Been experimenting with Kubernetes/Rancher and encountered some unexpected behavior. Today I'm deliberately putting on my chaos monkey hat and learning how things behave when stuff fails.
Here's what I've done:
1) Using the Rancher UI, stand up a 3 node cluster on Digital Ocean Success -- a few mins later I have a 3 node cluster, visible in Rancher.
2) Using the Rancher UI, I deleted a node in a 'happy' scenario where I push the appropriate node delete button using Rancher.
Some minutes later, I have a 2 node cluster. Great.
3) Using the Digital Ocean admin UI, I delete a node in an 'oops' scenario as if a sysadmin accidentally deleted a node.

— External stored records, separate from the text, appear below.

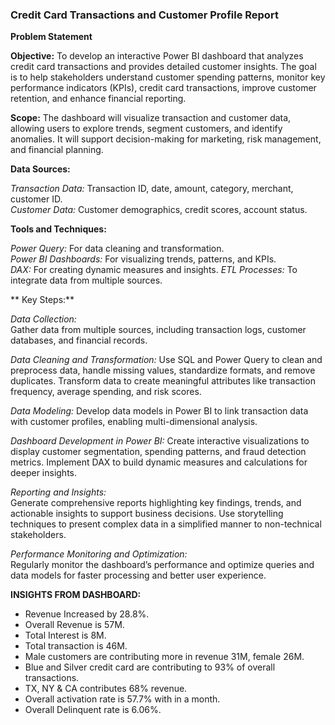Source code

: ### Credit Card Transactions and Customer Profile Report

**Problem Statement**

**Objective:**
To develop an interactive Power BI dashboard that analyzes credit card transactions and provides detailed customer insights. The goal is to help stakeholders understand customer spending patterns, monitor key performance indicators (KPIs), credit card transactions, improve customer retention, and enhance financial reporting.

**Scope:**
The dashboard will visualize transaction and customer data, allowing users to explore trends, segment customers, and identify anomalies. It will support decision-making for marketing, risk management, and financial planning.

**Data Sources:**

*Transaction Data:* Transaction ID, date, amount, category, merchant, customer ID.  
*Customer Data:* Customer demographics, credit scores, account status.

**Tools and Techniques:**

*Power Query:* For data cleaning and transformation.  
*Power BI Dashboards:* For visualizing trends, patterns, and KPIs.  
*DAX:* For creating dynamic measures and insights. 
*ETL Processes:* To integrate data from multiple sources.  

** Key Steps:**

*Data Collection:*  
Gather data from multiple sources, including transaction logs, customer databases, and financial records.

*Data Cleaning and Transformation:*
Use SQL and Power Query to clean and preprocess data, handle missing values, standardize formats, and remove duplicates.
Transform data to create meaningful attributes like transaction frequency, average spending, and risk scores.  

*Data Modeling:*
Develop data models in Power BI to link transaction data with customer profiles, enabling multi-dimensional analysis.  

*Dashboard Development in Power BI:*
Create interactive visualizations to display customer segmentation, spending patterns, and fraud detection metrics.
Implement DAX to build dynamic measures and calculations for deeper insights.  

*Reporting and Insights:*  
Generate comprehensive reports highlighting key findings, trends, and actionable insights to support business decisions.
Use storytelling techniques to present complex data in a simplified manner to non-technical stakeholders.  

*Performance Monitoring and Optimization:*  
Regularly monitor the dashboard’s performance and optimize queries and data models for faster processing and better user experience.

**INSIGHTS FROM DASHBOARD:**

- Revenue Increased by 28.8%.
-  Overall Revenue is 57M.
- Total Interest is 8M.
- Total transaction is 46M.
- Male customers are contributing more in revenue 31M, female 26M.
- Blue and Silver credit card are contributing to 93% of overall transactions.
- TX, NY & CA contributes 68% revenue.
- Overall activation rate is 57.7% with in a month.
- Overall Delinquent rate is 6.06%.
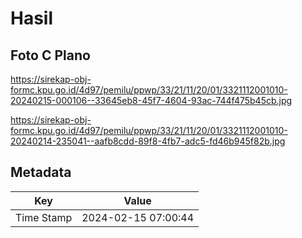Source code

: # Hasil

## Foto C Plano

https://sirekap-obj-formc.kpu.go.id/4d97/pemilu/ppwp/33/21/11/20/01/3321112001010-20240215-000106--33645eb8-45f7-4604-93ac-744f475b45cb.jpg

https://sirekap-obj-formc.kpu.go.id/4d97/pemilu/ppwp/33/21/11/20/01/3321112001010-20240214-235041--aafb8cdd-89f8-4fb7-adc5-fd46b945f82b.jpg


## Metadata

| Key        | Value               |
| ---------- | ------------------- |
| Time Stamp | 2024-02-15 07:00:44 |



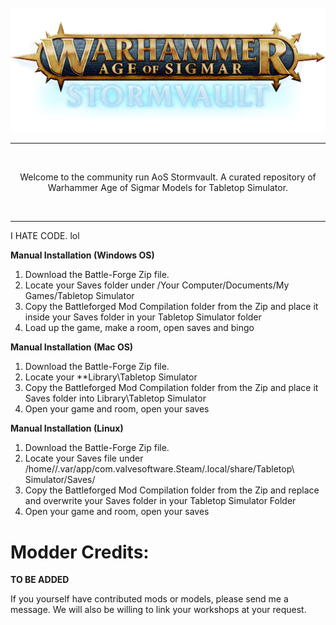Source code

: <br/>
<div align="center">
  <img src="https://raw.githubusercontent.com/AoS-TTS/Stormvault/main/stormvault_logo.png">
  <hr style="height:1px;border:center;;" />
</div>
<br/>
<div align="center">

Welcome to the community run AoS Stormvault. A curated repository of Warhammer Age of Sigmar Models for Tabletop Simulator.
</div>
<br/>
<hr style="height:1px;border:center;;" />

I HATE CODE. lol

**Manual Installation (Windows OS)**
1. Download the Battle-Forge Zip file.
2. Locate your Saves folder under /Your Computer/Documents/My Games/Tabletop Simulator
3. Copy the Battleforged Mod Compilation folder from the Zip and place it inside your Saves folder in your Tabletop Simulator folder
4. Load up the game, make a room, open saves and bingo

**Manual Installation (Mac OS)**

1. Download the Battle-Forge Zip file.
2. Locate your **Library\Tabletop Simulator
3. Copy the Battleforged Mod Compilation folder from the Zip and place it Saves folder into Library\Tabletop Simulator
4. Open your game and room, open your saves

**Manual Installation (Linux)**
1. Download the Battle-Forge Zip file.
2. Locate your Saves file under /home/<username>/.var/app/com.valvesoftware.Steam/.local/share/Tabletop\ Simulator/Saves/
3. Copy the Battleforged Mod Compilation folder from the Zip and replace and overwrite your Saves folder in your Tabletop Simulator Folder
4. Open your game and room, open your saves


# Modder Credits:
**TO BE ADDED**

If you yourself have contributed mods or models, please send me a message. We will also be willing to link your workshops at your request.
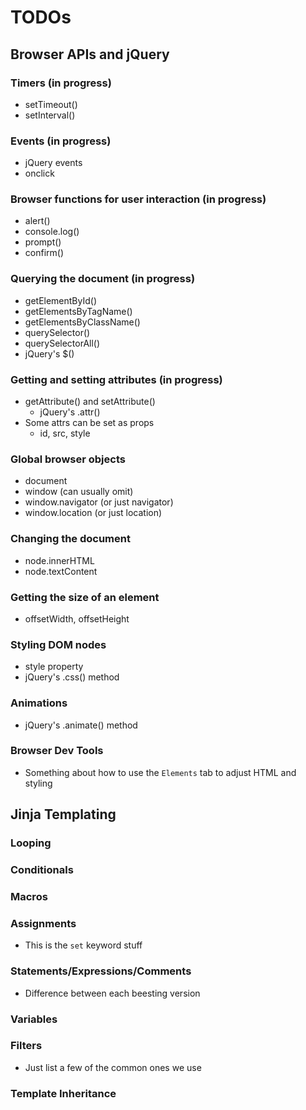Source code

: # TODOs

## Browser APIs and jQuery


### Timers (in progress)
- setTimeout()
- setInterval()

### Events (in progress)
- jQuery events 
- onclick

### Browser functions for user interaction (in progress)
- alert()
- console.log()
- prompt()
- confirm()

### Querying the document (in progress)
- getElementById()
- getElementsByTagName()
- getElementsByClassName()
- querySelector()
- querySelectorAll()
- jQuery's $()


### Getting and setting attributes (in progress)
- getAttribute() and setAttribute()
    - jQuery's .attr()
- Some attrs can be set as props
    - id, src, style



### Global browser objects
- document
- window (can usually omit)
- window.navigator (or just navigator)
- window.location (or just location)


    
### Changing the document
- node.innerHTML
- node.textContent



### Getting the size of an element
- offsetWidth, offsetHeight

### Styling DOM nodes
- style property
- jQuery's .css() method


### Animations
- jQuery's .animate() method


### Browser Dev Tools
- Something about how to use the `Elements` tab to adjust HTML and styling


## Jinja Templating

### Looping

### Conditionals

### Macros

### Assignments
- This is the `set` keyword stuff
   
### Statements/Expressions/Comments
- Difference between each beesting version

### Variables

### Filters
- Just list a few of the common ones we use 

### Template Inheritance




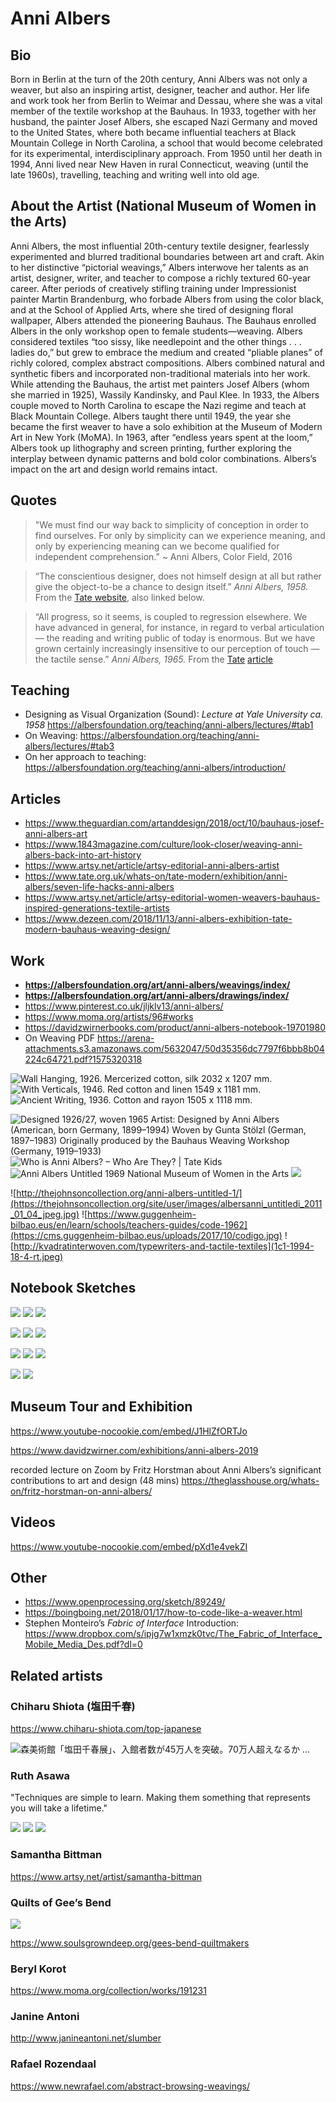# Anni Albers

## Bio

Born in Berlin at the turn of the 20th century, Anni Albers was not only a weaver, but also an inspiring artist, designer, teacher and author. Her life and work took her from Berlin to Weimar and Dessau, where she was a vital member of the textile workshop at the Bauhaus. In 1933, together with her husband, the painter Josef Albers, she escaped Nazi Germany and moved to the United States, where both became influential teachers at Black Mountain College in North Carolina, a school that would become celebrated for its experimental, interdisciplinary approach. From 1950 until her death in 1994, Anni lived near New Haven in rural Connecticut, weaving (until the late 1960s), travelling, teaching and writing well into old age.


## About the Artist (National Museum of Women in the Arts)

Anni Albers, the most influential 20th-century textile designer, fearlessly experimented and blurred traditional boundaries between art and craft.
Akin to her distinctive “pictorial weavings,” Albers interwove her talents as an artist, designer, writer, and teacher to compose a richly textured 60-year career.
After periods of creatively stifling training under Impressionist painter Martin Brandenburg, who forbade Albers from using the color black, and at the School of Applied Arts, where she tired of designing floral wallpaper, Albers attended the pioneering Bauhaus.
The Bauhaus enrolled Albers in the only workshop open to female students—weaving. Albers considered textiles “too sissy, like needlepoint and the other things . . . ladies do,” but grew to embrace the medium and created “pliable planes” of richly colored, complex abstract compositions. Albers combined natural and synthetic fibers and incorporated non-traditional materials into her work. While attending the Bauhaus, the artist met painters Josef Albers (whom she married in 1925), Wassily Kandinsky, and Paul Klee.
In 1933, the Albers couple moved to North Carolina to escape the Nazi regime and teach at Black Mountain College. Albers taught there until 1949, the year she became the first weaver to have a solo exhibition at the Museum of Modern Art in New York (MoMA). In 1963, after “endless years spent at the loom,” Albers took up lithography and screen printing, further exploring the interplay between dynamic patterns and bold color combinations. Albers’s impact on the art and design world remains intact.


## Quotes

> "We must find our way back to simplicity of conception in order to find ourselves. For only by simplicity can we experience meaning, and only by experiencing meaning can we become qualified for independent comprehension.”
> ~ Anni Albers, Color Field, 2016

> “The conscientious designer, does not himself design at all but rather give the object-to-be a chance to design itself.”
> *Anni Albers, 1958.* From the [Tate website](https://www.tate.org.uk/whats-on/tate-modern/exhibition/anni-albers/seven-life-hacks-anni-albers), also linked below.

> “All progress, so it seems, is coupled to regression elsewhere. We have advanced in general, for instance, in regard to verbal articulation — the reading and writing public of today is enormous. But we have grown certainly increasingly insensitive to our perception of touch — the tactile sense.”
> *Anni Albers, 1965.* From the [Tate](https://paper.dropbox.com/doc/Anni-Albers--A1p858zGkHW2KVJ3V_dSUjpkAQ-85Fwq27BrjccLZjGsoUmI) [article](https://paper.dropbox.com/doc/Anni-Albers--A1p858zGkHW2KVJ3V_dSUjpkAQ-85Fwq27BrjccLZjGsoUmI)


## Teaching

- Designing as Visual Organization (Sound): *Lecture at Yale University ca. 1958* https://albersfoundation.org/teaching/anni-albers/lectures/#tab1
- On Weaving: https://albersfoundation.org/teaching/anni-albers/lectures/#tab3
- On her approach to teaching: https://albersfoundation.org/teaching/anni-albers/introduction/

## Articles

- https://www.theguardian.com/artanddesign/2018/oct/10/bauhaus-josef-anni-albers-art
- https://www.1843magazine.com/culture/look-closer/weaving-anni-albers-back-into-art-history
- https://www.artsy.net/article/artsy-editorial-anni-albers-artist
- https://www.tate.org.uk/whats-on/tate-modern/exhibition/anni-albers/seven-life-hacks-anni-albers
- https://www.artsy.net/article/artsy-editorial-women-weavers-bauhaus-inspired-generations-textile-artists
- https://www.dezeen.com/2018/11/13/anni-albers-exhibition-tate-modern-bauhaus-weaving-design/

## Work

- **https://albersfoundation.org/art/anni-albers/weavings/index/**
- **https://albersfoundation.org/art/anni-albers/drawings/index/**
- https://www.pinterest.co.uk/jljklv13/anni-albers/
- https://www.moma.org/artists/96#works
- https://davidzwirnerbooks.com/product/anni-albers-notebook-19701980
- On Weaving PDF https://arena-attachments.s3.amazonaws.com/5632047/50d35356dc7797f6bbb8b04224c64721.pdf?1575320318



![Wall Hanging, 1926. Mercerized cotton, silk 2032 x 1207 mm.](s_C9DB5AB3ACD53C3567C58D2AAAC2BF604486A303AC44F2E1BB8A09287A431FBB_1591886984201_image.png)
![With Verticals, 1946. Red cotton and linen 1549 x 1181 mm.](s_C9DB5AB3ACD53C3567C58D2AAAC2BF604486A303AC44F2E1BB8A09287A431FBB_1591887029868_image.png)
![Ancient Writing, 1936. Cotton and rayon 1505 x 1118 mm.](s_C9DB5AB3ACD53C3567C58D2AAAC2BF604486A303AC44F2E1BB8A09287A431FBB_1591887070343_image.png)





![Designed 1926/27, woven 1965 Artist: Designed by Anni Albers (American, born Germany, 1899–1994) Woven by Gunta Stölzl (German, 1897–1983) Originally produced by the Bauhaus Weaving Workshop (Germany, 1919–1933)](s_C9DB5AB3ACD53C3567C58D2AAAC2BF604486A303AC44F2E1BB8A09287A431FBB_1591887240547_image.png)
![Who is Anni Albers? – Who Are They? | Tate Kids](https://www.tate.org.uk/sites/default/files/styles/width-340/public/pict.jpg)
![Anni Albers Untitled 1969 National Museum of Women in the Arts](s_115E781EEB414610048E4D261BF01800A343152C2F67ABDBD654B39CEB5F1554_1592011910614_image.png)
![](s_1758216B64F322FF53871BA53619F05EE6849D958092CFCB85D7CB4BD37CFCE7_1591887647438_image.png)





![http://thejohnsoncollection.org/anni-albers-untitled-1/](https://thejohnsoncollection.org/site/user/images/albersanni_untitledi_2011_01_04_jpeg.jpg)
![https://www.guggenheim-bilbao.eus/en/learn/schools/teachers-guides/code-1962](https://cms.guggenheim-bilbao.eus/uploads/2017/10/codigo.jpg)
![http://kvadratinterwoven.com/typewriters-and-tactile-textiles](1c1-1994-18-4-rt.jpeg)




## Notebook Sketches



![](https://i.pinimg.com/originals/b0/6e/63/b06e63183034ee4ad44dbbdde46d7b12.jpg)
![](https://davidzwirnerbooks.com/do-not-enter-or-modify-or-erase/client-uploads/2017-Albers_-Anni-Notebook_0205.jpg)
![](https://images.copyrightbookshop.be/site/wp-content/uploads/2018/08/31074657/87598.jpg)





![](https://i.pinimg.com/originals/fa/a4/4f/faa44fc7a6d310cd6ea17a4b33cd6943.jpg)
![](https://i.pinimg.com/originals/e6/e1/96/e6e196c2fe92eda531f42805f45f53dc.png)
![](https://cdn.wallpaper.com/main/albers_0002_1994-40-17_27.5_on_weaving_plate_10_0.jpg?FyhS3UMniIwH8wFLEoyDry9wxN4swSZn)





![](https://i.pinimg.com/originals/14/5f/4c/145f4ca01670aae022be55527ab54d41.jpg)
![](https://www.moma.org/media/W1siZiIsIjYxMzYiXSxbInAiLCJjb252ZXJ0IiwiLXF1YWxpdHkgOTAgLXJlc2l6ZSAyMDAweDIwMDBcdTAwM2UiXV0.jpg?sha=1ef5ec7d0a9a82d7)
![](https://www.moma.org/media/W1siZiIsIjYxODAiXSxbInAiLCJjb252ZXJ0IiwiLXF1YWxpdHkgOTAgLXJlc2l6ZSAyMDAweDIwMDBcdTAwM2UiXV0.jpg?sha=aa434586c369046e)





![](https://paintdropskeepfalling.files.wordpress.com/2018/10/anni-albers-10.jpg?w=584)
![](https://pbs.twimg.com/media/Dx2CqNkX4AA-goH.jpg:large)



## Museum Tour and Exhibition

https://www.youtube-nocookie.com/embed/J1HlZfORTJo


https://www.davidzwirner.com/exhibitions/anni-albers-2019


recorded lecture on Zoom by Fritz Horstman about Anni Albers’s significant contributions to art and design (48 mins)
https://theglasshouse.org/whats-on/fritz-horstman-on-anni-albers/

## Videos

https://www.youtube-nocookie.com/embed/pXd1e4vekZI

## Other

- https://www.openprocessing.org/sketch/89249/
- https://boingboing.net/2018/01/17/how-to-code-like-a-weaver.html
- Stephen Monteiro’s *Fabric of Interface* Introduction: https://www.dropbox.com/s/ipjg7w1xmzk0tvc/The_Fabric_of_Interface_Mobile_Media_Des.pdf?dl=0

## Related artists

### Chiharu Shiota (塩田千春)

https://www.chiharu-shiota.com/top-japanese

![森美術館「塩田千春展」、入館者数が45万人を突破。70万人超えなるか ...](https://bt.imgix.net/magazine/20548/main/1568446968602_277bfd3ccff47a93a8a74ef17c99a955.jpg?auto=format&fm=jpg&w=1472&h=828&fit=clip&rect=0,371,3958,2226&v=2)

### Ruth Asawa

"Techniques are simple to learn. Making them something that represents you will take a lifetime."



![](https://artforum.com/uploads/upload.002/id12286/article00_1064x.jpg)
![](https://3b06xp2lm3fv1eajz62xb96f-wpengine.netdna-ssl.com/wp-content/uploads/2018/04/Main-Gallery.jpg)
![](https://sep.yimg.com/ay/artbook/ruth-asawa-37.jpg)



### Samantha Bittman
https://www.artsy.net/artist/samantha-bittman

### Quilts of Gee’s Bend
![](https://paper-attachments.dropbox.com/s_F3B9D8A0FB7E83B0EA2204CF82C1E9FFC92D6C1F742CCCCD799BEE7C0A6535EB_1591887462753_image.png)


https://www.soulsgrowndeep.org/gees-bend-quiltmakers

### Beryl Korot
https://www.moma.org/collection/works/191231

### Janine Antoni

http://www.janineantoni.net/slumber

### Rafael Rozendaal

https://www.newrafael.com/abstract-browsing-weavings/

Back on the ranch (sorry), I click here to view the state of the cluster:
Unfortunately after three minutes, I'm getting a gateway timeout
Detailed timeouts in Chrome network inspector
Here's what kubectl says:
$ kubectl get nodes
Error from server (Timeout): the server was unable to return a response in the time allotted, but may still be processing the request (get nodes)
So, question is, what happened here? I was under the impression Kubernetes was 'self healing' and even if this node I deleted was the etcd leader, it would eventually recover. Been around 2 hours -- do I just need to wait more?